Evapotranspiration is an essential component of the energy and water bud­get, but its estimation depends on available data sources and the environment of an area. Remote sensing techniques, combined with routine meteorological data, are used to estimate evapotranspiration over central Australia through the development and application of a number of models, ranging from physically based instantaneous models to a daily simulation model.

The proposed models are evaluated using aircraft observations over two dis­tinct vegetation regimes in south-western Australia. Among the three physically based instantaneous models, single-source models using an excess resistance term empirically determined performed better than a two-source model which does not require such a parameterization. The mean absolute difference between measured and estimated values of the sensible heat flux is below 17 wm-2 in comparison to approximately 40 Wm-2 for evapotranspiration. Estimates of evapotranspiration depend on the closure of the surface energy balance and incorporate all residual errors in this closure. All models perform better over the agricultural vegetation than over the native vegetation.

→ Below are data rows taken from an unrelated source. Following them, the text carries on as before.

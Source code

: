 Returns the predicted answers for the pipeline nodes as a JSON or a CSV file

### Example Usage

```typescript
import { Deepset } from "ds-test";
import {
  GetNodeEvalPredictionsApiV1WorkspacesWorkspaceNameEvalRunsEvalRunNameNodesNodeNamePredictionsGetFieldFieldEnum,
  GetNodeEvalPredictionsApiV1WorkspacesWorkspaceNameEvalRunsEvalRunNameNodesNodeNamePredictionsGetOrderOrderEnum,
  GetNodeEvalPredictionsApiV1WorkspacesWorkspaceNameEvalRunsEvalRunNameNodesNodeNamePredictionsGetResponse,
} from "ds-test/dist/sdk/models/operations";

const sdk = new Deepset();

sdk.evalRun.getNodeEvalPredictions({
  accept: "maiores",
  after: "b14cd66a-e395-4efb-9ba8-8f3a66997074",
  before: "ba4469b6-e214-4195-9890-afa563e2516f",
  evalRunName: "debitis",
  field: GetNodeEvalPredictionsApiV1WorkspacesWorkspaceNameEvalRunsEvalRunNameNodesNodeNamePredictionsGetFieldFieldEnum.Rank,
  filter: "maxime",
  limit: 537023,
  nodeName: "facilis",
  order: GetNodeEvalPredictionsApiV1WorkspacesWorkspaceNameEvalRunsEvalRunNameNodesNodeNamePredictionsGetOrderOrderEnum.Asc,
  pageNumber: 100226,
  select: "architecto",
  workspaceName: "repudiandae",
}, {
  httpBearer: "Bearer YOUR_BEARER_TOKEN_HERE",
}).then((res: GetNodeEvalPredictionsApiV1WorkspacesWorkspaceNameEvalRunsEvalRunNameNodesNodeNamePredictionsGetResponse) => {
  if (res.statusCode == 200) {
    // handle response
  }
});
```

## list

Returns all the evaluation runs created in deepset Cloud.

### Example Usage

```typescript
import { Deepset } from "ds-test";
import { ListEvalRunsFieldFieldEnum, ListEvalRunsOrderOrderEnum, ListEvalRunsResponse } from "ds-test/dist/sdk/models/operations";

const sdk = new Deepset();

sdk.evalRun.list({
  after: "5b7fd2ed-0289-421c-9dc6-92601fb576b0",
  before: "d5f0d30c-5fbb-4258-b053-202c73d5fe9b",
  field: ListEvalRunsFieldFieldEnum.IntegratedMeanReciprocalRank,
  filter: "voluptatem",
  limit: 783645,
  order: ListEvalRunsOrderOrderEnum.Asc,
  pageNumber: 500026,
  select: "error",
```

As these physically based models only provide instantaneous estimates of evapotranspiration at satellite overpass, a coupled one dimensional soil-canopy­atmosphere model and a simple budget water balance model have been used to simulate the daily evapotranspiration. Comparison of these results with the air-craft observations shows that the coupled model provides a good estimate of sur­face heat fluxes over the agricultural area with mean absolute differences between measured and estimate values being approximately 25 wm-2 for both sensible heat flux and evapotranspiration. Over the native vegetation, the mean absolute difference between measured and observed fluxes increased to 49 and 47 wm-2, respectively, for the sensible heat and evapotranspiration. This increase results from the inability of a simple water balance model to incorporate the effects of the underlying aquifer on deep rooted native vegetation, particularly during the dry summer season. It also highlights the sensitivity of the one dimensional soil-canopy-atmosphere model to the specification of soil moisture.

Since the model simulation of surface temperature is also very sensitive to the soil moisture, a comparison between model simulation of surface temperature and satellite derived surface temperature was used to adjust parameters of a water balance model resulting in better estimates of soil moisture and consequently improved predictions of evapotranspiration.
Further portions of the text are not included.